> _Records excerpted from a collection_:
_ _ _ _ _
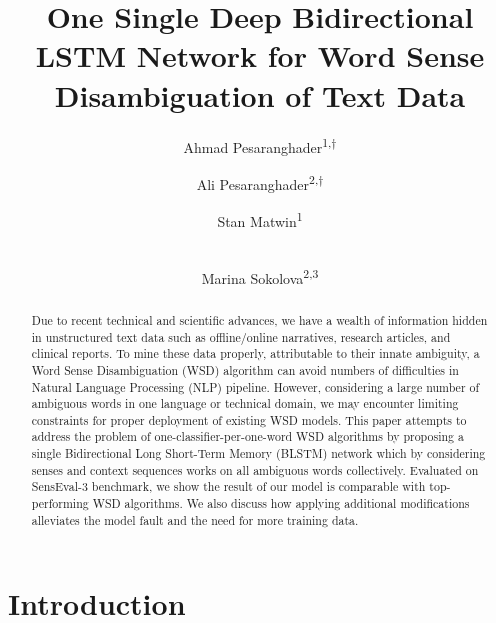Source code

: \documentclass{llncs}
\begin{document}
	
	\title{One Single Deep Bidirectional LSTM Network for Word Sense Disambiguation of Text Data}
\author{Ahmad Pesaranghader\textsuperscript{1,$\dagger$} \and
		Ali Pesaranghader\textsuperscript{2,$\dagger$} \and
		Stan Matwin\textsuperscript{1} \and\\
		Marina Sokolova\textsuperscript{2,3}
	}
	
	
	\maketitle              
\begin{abstract}
Due to recent technical and scientific advances, we have a wealth of information hidden in unstructured text data such as offline/online narratives, research articles, and clinical reports. To mine these data properly, attributable to their innate ambiguity, a Word Sense Disambiguation (WSD) algorithm can avoid numbers of difficulties in Natural Language Processing (NLP) pipeline. However, considering a large number of ambiguous words in one language or technical domain, we may encounter limiting constraints for proper deployment of existing WSD models. This paper attempts to address the problem of one-classifier-per-one-word WSD algorithms by proposing a single Bidirectional Long Short-Term Memory (BLSTM) network which by considering senses and context sequences works on all ambiguous words collectively. Evaluated on SensEval-3 benchmark, we show the result of our model is comparable with top-performing WSD algorithms. We also discuss how applying additional modifications alleviates the model fault and the need for more training data.

\end{abstract}
\section{Introduction}
\end{document}
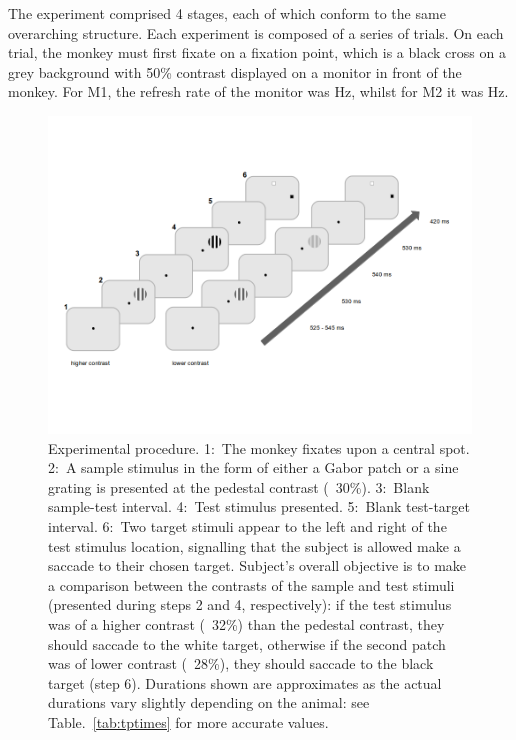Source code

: The experiment comprised 4 stages, each of which conform to the same overarching structure.
Each experiment is composed of a series of trials. On each trial, the monkey must first fixate on a fixation point, which is a black cross on a grey background with 50\% contrast displayed on a monitor in front of the monkey. For \ac{M1}, the refresh rate of the monitor was \unit[85]{Hz}, whilst for \ac{M2} it was \unit[75]{Hz}.

\begin{figure}[htbp]
\begin{center}
\includegraphics[width=\linewidth]{./figs/info/PLtask1.png}
\end{center}
\caption{
Experimental procedure.
1:~The monkey fixates upon a central spot. 2:~A sample stimulus in the form of either a Gabor patch or a sine grating is presented at the pedestal contrast (\eg{}~30\%). 3:~Blank sample-test interval. 4:~Test stimulus presented. 5:~Blank test-target interval. 6:~Two target stimuli appear to the left and right of the test stimulus location, signalling that the subject is allowed make a saccade to their chosen target.
Subject's overall objective is to make a comparison between the contrasts of the sample and test stimuli (presented during steps 2 and 4, respectively): if the test stimulus was of a higher contrast (\eg{}~32\%) than the pedestal contrast, they should saccade to the white target, otherwise if the second patch was of lower contrast (\eg{}~28\%), they should saccade to the black target (step 6).
Durations shown are approximates as the actual durations vary slightly depending on the animal: see Table.~\ref{tab:tptimes} for more accurate values.}
\label{fig:pltask1}
\end{figure}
_ _ _ _ _
> _Goal of the exercise_:
A verbatim reproduction of each entry is expected, with every picture omitted.

> _Output of the task_:
Source code

: \documentclass{llncs}
\begin{document}
	
	\title{One Single Deep Bidirectional LSTM Network for Word Sense Disambiguation of Text Data}
\author{Ahmad Pesaranghader\textsuperscript{1,$\dagger$} \and
		Ali Pesaranghader\textsuperscript{2,$\dagger$} \and
		Stan Matwin\textsuperscript{1} \and\\
		Marina Sokolova\textsuperscript{2,3}
	}
	
	
	\maketitle              
\begin{abstract}
Due to recent technical and scientific advances, we have a wealth of information hidden in unstructured text data such as offline/online narratives, research articles, and clinical reports. To mine these data properly, attributable to their innate ambiguity, a Word Sense Disambiguation (WSD) algorithm can avoid numbers of difficulties in Natural Language Processing (NLP) pipeline. However, considering a large number of ambiguous words in one language or technical domain, we may encounter limiting constraints for proper deployment of existing WSD models. This paper attempts to address the problem of one-classifier-per-one-word WSD algorithms by proposing a single Bidirectional Long Short-Term Memory (BLSTM) network which by considering senses and context sequences works on all ambiguous words collectively. Evaluated on SensEval-3 benchmark, we show the result of our model is comparable with top-performing WSD algorithms. We also discuss how applying additional modifications alleviates the model fault and the need for more training data.

\end{abstract}
\section{Introduction}
\end{document}
Source code

: The experiment comprised 4 stages, each of which conform to the same overarching structure.
Each experiment is composed of a series of trials. On each trial, the monkey must first fixate on a fixation point, which is a black cross on a grey background with 50\% contrast displayed on a monitor in front of the monkey. For \ac{M1}, the refresh rate of the monitor was \unit[85]{Hz}, whilst for \ac{M2} it was \unit[75]{Hz}.

\begin{figure}[htbp]
\begin{center}
\includegraphics[width=\linewidth]{./figs/info/PLtask1.png}
\end{center}
\caption{
Experimental procedure.
1:~The monkey fixates upon a central spot. 2:~A sample stimulus in the form of either a Gabor patch or a sine grating is presented at the pedestal contrast (\eg{}~30\%). 3:~Blank sample-test interval. 4:~Test stimulus presented. 5:~Blank test-target interval. 6:~Two target stimuli appear to the left and right of the test stimulus location, signalling that the subject is allowed make a saccade to their chosen target.
Subject's overall objective is to make a comparison between the contrasts of the sample and test stimuli (presented during steps 2 and 4, respectively): if the test stimulus was of a higher contrast (\eg{}~32\%) than the pedestal contrast, they should saccade to the white target, otherwise if the second patch was of lower contrast (\eg{}~28\%), they should saccade to the black target (step 6).
Durations shown are approximates as the actual durations vary slightly depending on the animal: see Table.~\ref{tab:tptimes} for more accurate values.}
\label{fig:pltask1}
\end{figure}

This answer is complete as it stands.